(Items listed in a dataset)
========================

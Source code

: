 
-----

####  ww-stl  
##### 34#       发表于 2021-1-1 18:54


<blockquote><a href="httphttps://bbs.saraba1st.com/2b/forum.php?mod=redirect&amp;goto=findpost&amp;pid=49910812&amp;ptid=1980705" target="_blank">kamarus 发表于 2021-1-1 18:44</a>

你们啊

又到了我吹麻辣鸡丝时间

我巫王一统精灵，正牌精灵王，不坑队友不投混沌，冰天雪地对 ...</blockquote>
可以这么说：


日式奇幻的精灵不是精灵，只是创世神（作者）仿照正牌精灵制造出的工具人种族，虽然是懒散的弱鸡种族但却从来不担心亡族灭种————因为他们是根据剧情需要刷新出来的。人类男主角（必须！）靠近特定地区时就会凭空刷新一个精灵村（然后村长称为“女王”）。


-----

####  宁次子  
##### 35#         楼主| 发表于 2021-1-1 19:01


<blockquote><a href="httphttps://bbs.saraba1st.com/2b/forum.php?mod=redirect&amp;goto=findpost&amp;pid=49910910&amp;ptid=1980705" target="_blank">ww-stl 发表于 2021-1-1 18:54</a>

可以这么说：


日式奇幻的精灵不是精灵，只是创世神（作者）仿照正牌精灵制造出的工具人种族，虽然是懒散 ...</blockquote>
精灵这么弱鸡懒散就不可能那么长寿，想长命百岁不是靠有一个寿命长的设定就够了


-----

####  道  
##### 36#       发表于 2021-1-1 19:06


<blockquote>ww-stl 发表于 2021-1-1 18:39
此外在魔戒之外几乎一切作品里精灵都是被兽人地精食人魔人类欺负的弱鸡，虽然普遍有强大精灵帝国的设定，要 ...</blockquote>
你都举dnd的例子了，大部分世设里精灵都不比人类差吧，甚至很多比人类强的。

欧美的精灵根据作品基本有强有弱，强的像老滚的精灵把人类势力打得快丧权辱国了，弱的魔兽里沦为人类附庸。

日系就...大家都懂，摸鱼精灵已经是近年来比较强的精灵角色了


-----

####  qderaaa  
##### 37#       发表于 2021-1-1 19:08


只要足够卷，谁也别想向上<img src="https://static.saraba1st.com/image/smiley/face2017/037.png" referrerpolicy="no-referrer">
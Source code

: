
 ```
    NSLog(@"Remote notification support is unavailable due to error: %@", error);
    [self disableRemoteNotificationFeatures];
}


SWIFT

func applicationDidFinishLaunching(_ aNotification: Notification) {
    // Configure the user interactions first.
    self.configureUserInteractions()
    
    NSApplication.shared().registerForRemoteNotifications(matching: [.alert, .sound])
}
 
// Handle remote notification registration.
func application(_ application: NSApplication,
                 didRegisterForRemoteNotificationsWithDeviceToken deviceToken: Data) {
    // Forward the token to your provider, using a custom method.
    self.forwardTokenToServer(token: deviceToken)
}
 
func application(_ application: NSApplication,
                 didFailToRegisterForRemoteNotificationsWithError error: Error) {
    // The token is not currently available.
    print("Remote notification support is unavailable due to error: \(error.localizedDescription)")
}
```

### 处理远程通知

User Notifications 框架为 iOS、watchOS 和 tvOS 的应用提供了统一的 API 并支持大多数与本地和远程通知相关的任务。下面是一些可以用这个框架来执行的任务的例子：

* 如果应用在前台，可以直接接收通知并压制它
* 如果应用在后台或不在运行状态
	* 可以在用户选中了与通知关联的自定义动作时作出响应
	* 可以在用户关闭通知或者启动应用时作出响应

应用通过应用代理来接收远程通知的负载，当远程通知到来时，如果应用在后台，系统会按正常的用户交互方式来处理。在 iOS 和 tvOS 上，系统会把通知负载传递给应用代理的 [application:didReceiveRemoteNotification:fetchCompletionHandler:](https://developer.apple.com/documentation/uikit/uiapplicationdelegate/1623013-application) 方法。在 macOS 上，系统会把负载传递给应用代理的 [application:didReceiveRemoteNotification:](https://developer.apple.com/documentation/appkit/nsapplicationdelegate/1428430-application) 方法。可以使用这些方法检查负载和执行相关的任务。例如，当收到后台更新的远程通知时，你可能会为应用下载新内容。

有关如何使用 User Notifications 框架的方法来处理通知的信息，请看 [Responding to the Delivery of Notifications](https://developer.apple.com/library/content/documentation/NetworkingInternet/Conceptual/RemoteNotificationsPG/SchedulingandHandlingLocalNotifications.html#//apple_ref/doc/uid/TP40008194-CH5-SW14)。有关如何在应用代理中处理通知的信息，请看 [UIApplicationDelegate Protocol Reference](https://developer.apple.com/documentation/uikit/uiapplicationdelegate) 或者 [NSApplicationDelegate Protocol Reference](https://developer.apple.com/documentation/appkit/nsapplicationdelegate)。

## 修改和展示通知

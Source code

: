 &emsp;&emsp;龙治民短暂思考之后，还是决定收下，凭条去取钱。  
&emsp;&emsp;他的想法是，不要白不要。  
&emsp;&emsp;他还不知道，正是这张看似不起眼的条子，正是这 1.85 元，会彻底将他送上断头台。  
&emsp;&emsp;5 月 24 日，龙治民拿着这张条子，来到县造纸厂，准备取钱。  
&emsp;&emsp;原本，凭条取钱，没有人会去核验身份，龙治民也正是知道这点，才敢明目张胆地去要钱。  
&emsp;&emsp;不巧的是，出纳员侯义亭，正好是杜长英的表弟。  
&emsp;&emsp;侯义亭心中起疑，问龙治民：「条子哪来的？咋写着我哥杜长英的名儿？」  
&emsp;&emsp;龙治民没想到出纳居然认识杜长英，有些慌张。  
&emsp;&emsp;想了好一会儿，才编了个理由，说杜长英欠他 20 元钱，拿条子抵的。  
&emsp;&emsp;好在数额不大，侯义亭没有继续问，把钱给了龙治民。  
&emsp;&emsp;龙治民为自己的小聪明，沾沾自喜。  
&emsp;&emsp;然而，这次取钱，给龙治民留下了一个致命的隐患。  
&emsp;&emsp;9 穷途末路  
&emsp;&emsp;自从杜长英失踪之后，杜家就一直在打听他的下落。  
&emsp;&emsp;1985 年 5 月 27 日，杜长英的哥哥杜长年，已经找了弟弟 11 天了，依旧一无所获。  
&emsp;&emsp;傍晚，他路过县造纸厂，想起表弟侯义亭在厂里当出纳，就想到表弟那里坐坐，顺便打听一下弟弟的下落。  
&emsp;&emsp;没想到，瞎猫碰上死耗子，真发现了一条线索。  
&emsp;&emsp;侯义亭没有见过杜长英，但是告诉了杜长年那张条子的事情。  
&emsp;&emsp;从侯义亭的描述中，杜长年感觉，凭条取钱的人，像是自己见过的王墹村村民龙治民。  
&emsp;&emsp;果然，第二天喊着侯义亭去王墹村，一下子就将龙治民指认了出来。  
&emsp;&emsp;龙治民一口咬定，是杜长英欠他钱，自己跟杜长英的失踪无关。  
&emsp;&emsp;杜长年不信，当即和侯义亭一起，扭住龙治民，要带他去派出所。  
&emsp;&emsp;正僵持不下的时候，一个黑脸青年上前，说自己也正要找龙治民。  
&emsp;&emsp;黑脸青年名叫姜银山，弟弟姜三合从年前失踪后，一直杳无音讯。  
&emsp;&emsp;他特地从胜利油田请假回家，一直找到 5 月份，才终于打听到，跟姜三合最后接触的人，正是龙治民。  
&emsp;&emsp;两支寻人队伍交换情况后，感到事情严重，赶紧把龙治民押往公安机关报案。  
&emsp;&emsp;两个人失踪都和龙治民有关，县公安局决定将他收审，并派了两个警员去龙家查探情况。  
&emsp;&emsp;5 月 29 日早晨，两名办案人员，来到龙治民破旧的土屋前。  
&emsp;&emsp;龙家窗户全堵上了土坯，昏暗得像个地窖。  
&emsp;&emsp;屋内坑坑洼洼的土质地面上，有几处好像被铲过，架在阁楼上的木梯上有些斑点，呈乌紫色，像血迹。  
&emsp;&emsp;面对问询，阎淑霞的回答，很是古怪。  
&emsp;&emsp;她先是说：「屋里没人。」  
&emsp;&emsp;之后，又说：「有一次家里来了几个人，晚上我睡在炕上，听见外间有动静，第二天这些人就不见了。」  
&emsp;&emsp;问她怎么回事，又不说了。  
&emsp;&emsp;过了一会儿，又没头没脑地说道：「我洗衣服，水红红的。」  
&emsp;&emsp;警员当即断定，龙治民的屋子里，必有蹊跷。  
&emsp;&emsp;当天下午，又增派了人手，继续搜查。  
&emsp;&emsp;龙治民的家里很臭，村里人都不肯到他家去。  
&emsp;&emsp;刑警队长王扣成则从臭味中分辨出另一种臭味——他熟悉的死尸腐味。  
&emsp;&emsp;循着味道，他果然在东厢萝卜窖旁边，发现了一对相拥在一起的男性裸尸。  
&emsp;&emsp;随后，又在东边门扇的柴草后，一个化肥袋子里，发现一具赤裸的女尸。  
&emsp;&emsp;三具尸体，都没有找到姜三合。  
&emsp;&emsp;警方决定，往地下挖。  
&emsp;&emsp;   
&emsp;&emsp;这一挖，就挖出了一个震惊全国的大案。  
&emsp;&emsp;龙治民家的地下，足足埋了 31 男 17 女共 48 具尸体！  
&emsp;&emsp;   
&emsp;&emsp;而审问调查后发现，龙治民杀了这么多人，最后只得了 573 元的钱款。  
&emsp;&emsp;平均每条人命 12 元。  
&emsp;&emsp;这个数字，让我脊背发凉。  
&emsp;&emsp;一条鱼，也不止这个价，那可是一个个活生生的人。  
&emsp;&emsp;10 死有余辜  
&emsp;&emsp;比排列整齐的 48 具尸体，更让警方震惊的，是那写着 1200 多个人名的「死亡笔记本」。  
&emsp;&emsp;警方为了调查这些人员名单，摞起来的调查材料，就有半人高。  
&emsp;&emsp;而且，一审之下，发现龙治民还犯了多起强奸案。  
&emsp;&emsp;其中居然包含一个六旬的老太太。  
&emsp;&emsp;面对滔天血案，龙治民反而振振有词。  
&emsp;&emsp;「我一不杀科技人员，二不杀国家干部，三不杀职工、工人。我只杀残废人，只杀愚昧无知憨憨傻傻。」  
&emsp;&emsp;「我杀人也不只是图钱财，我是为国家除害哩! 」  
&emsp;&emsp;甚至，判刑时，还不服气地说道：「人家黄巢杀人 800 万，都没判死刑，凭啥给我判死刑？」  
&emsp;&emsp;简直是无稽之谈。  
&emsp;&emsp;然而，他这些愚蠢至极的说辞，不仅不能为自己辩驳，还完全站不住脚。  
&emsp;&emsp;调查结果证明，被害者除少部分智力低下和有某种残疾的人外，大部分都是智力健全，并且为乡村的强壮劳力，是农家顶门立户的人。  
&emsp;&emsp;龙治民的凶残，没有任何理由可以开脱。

========================

**Exercise directions**
Copy out the lines above with "support" in them.

**Reply to the exercise**
    NSLog(@"Remote notification support is unavailable due to error: %@", error);
    print("Remote notification support is unavailable due to error: \(error.localizedDescription)")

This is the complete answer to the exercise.